◆ **About this exercise**:
Only the lines that contain the string "device" belong in the answer; pull them from the records.

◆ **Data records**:

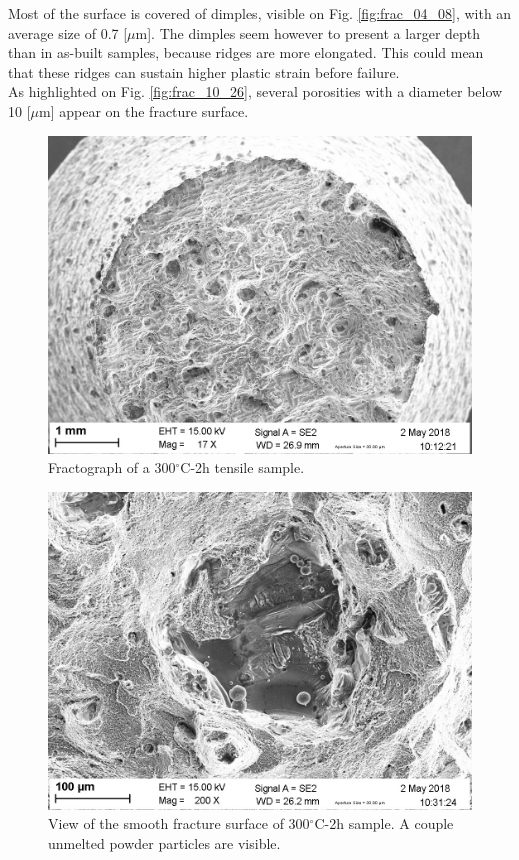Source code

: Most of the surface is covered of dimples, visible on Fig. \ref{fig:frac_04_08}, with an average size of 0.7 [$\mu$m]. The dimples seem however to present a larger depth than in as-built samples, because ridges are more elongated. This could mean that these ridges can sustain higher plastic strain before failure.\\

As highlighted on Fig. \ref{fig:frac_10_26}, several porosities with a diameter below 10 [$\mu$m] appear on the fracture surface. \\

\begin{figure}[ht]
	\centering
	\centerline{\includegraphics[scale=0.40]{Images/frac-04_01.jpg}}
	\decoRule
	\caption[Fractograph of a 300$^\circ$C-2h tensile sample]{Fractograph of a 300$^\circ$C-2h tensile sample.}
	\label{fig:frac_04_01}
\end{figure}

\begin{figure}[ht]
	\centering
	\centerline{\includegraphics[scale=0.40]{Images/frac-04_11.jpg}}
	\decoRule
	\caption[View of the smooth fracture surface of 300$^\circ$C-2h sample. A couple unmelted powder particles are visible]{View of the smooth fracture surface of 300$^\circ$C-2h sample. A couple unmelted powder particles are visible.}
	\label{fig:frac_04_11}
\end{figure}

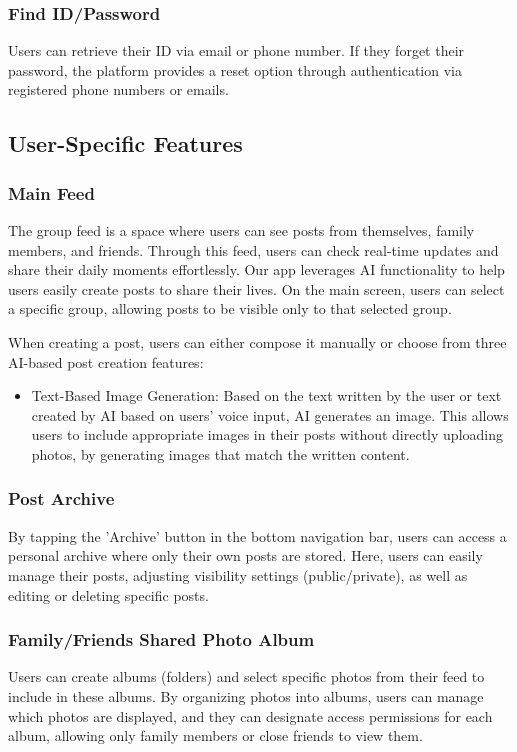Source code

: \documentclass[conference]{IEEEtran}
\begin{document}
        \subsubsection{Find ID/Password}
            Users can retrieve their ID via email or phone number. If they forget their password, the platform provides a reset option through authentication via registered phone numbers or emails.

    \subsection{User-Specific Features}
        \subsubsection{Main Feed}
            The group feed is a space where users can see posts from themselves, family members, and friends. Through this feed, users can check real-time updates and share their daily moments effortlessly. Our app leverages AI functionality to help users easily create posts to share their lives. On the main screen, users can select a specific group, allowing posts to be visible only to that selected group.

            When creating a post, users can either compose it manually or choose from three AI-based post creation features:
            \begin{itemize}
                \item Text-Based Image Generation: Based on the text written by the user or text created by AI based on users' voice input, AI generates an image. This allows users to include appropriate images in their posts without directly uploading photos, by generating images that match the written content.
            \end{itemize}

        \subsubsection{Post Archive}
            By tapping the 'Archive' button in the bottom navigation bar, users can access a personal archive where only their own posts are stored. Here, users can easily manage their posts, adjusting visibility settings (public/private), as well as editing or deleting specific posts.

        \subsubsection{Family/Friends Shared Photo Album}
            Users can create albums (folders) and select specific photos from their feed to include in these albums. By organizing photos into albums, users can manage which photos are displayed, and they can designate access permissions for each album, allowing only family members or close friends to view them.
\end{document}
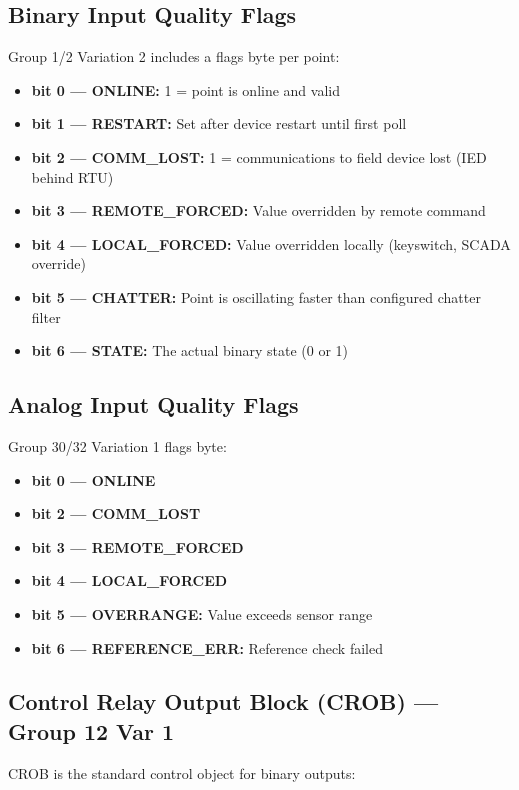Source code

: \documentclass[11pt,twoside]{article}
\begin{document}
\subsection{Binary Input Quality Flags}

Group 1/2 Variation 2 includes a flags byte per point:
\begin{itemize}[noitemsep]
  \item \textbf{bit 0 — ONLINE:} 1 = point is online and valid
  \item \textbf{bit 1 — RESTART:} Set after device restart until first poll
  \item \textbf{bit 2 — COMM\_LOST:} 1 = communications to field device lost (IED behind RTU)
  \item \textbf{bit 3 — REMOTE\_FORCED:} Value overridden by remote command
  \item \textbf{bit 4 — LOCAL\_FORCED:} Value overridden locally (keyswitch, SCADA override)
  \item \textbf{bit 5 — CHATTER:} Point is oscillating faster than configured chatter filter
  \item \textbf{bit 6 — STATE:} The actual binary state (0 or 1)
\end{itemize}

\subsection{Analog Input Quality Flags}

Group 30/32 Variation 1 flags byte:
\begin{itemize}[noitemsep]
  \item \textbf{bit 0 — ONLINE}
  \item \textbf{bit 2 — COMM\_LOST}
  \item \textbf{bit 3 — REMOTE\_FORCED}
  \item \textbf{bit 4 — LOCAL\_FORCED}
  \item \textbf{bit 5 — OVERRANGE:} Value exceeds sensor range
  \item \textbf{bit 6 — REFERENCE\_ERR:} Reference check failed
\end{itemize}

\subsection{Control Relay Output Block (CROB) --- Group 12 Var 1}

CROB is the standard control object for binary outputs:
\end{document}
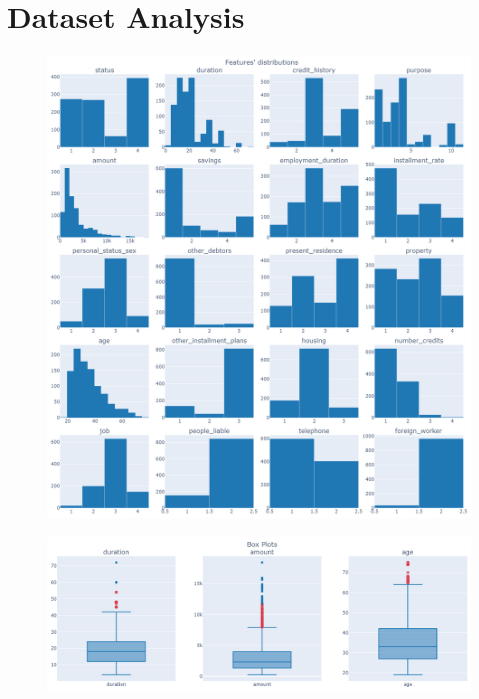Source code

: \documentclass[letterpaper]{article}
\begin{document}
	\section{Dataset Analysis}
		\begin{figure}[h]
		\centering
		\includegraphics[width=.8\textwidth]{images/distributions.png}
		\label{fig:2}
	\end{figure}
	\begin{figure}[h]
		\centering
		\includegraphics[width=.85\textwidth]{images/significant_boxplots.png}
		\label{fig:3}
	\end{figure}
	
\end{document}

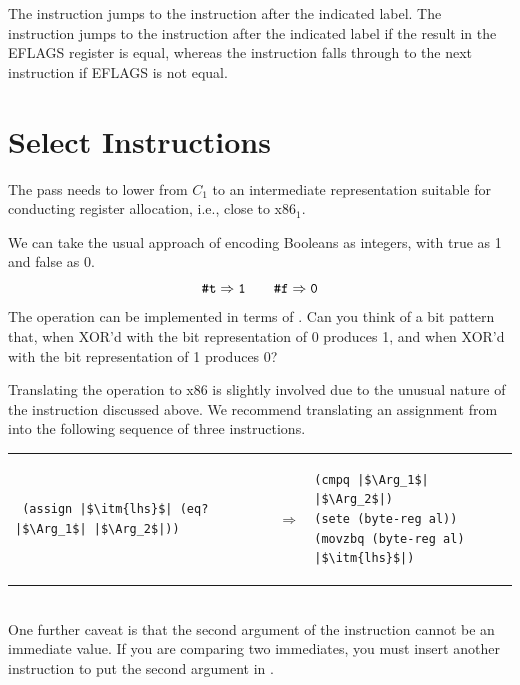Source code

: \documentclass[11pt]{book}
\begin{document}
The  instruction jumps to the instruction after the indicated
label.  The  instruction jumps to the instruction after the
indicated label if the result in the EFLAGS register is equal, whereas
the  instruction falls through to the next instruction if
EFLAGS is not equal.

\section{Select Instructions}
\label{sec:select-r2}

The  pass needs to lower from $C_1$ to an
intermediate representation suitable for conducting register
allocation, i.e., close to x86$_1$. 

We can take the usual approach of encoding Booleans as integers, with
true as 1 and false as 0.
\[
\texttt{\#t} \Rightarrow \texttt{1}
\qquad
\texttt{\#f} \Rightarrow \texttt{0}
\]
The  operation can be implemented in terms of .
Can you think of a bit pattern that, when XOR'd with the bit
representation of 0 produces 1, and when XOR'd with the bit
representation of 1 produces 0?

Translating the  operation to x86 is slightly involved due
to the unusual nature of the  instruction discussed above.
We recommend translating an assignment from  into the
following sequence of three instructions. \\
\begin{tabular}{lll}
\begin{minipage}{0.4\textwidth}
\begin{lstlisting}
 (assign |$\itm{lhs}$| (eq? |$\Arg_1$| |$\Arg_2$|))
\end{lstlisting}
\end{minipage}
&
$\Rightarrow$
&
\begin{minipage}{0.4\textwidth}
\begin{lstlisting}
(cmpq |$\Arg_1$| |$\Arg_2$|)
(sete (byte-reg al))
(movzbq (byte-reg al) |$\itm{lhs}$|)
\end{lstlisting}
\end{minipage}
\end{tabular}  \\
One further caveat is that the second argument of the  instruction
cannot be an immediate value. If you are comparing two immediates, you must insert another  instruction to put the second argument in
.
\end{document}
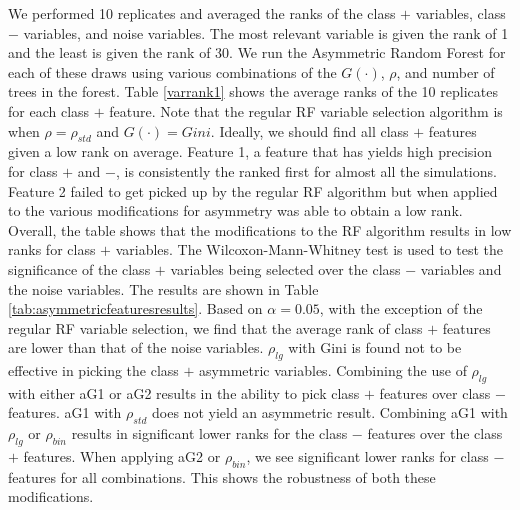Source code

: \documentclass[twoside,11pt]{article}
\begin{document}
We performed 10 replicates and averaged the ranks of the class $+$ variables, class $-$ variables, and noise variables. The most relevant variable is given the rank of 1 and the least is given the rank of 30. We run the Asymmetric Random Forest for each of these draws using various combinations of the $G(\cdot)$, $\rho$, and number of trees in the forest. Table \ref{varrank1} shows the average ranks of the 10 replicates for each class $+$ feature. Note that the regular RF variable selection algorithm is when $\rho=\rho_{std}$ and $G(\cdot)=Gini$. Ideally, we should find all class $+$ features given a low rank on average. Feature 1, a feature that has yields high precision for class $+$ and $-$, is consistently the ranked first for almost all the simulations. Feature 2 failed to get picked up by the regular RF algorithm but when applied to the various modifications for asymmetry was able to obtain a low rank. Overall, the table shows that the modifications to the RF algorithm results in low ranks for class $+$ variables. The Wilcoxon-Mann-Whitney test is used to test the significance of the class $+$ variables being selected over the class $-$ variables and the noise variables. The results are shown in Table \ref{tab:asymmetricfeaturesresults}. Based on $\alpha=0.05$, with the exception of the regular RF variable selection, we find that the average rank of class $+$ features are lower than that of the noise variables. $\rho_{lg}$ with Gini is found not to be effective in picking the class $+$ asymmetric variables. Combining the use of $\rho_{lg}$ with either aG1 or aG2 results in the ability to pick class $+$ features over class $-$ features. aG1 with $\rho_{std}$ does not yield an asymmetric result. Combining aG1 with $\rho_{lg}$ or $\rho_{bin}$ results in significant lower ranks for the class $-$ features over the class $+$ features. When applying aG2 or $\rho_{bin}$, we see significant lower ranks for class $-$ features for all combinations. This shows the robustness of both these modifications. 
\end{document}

◆ **Task result**:
  \item \textbf{bit 1 — RESTART:} Set after device restart until first poll
  \item \textbf{bit 2 — COMM\_LOST:} 1 = communications to field device lost (IED behind RTU)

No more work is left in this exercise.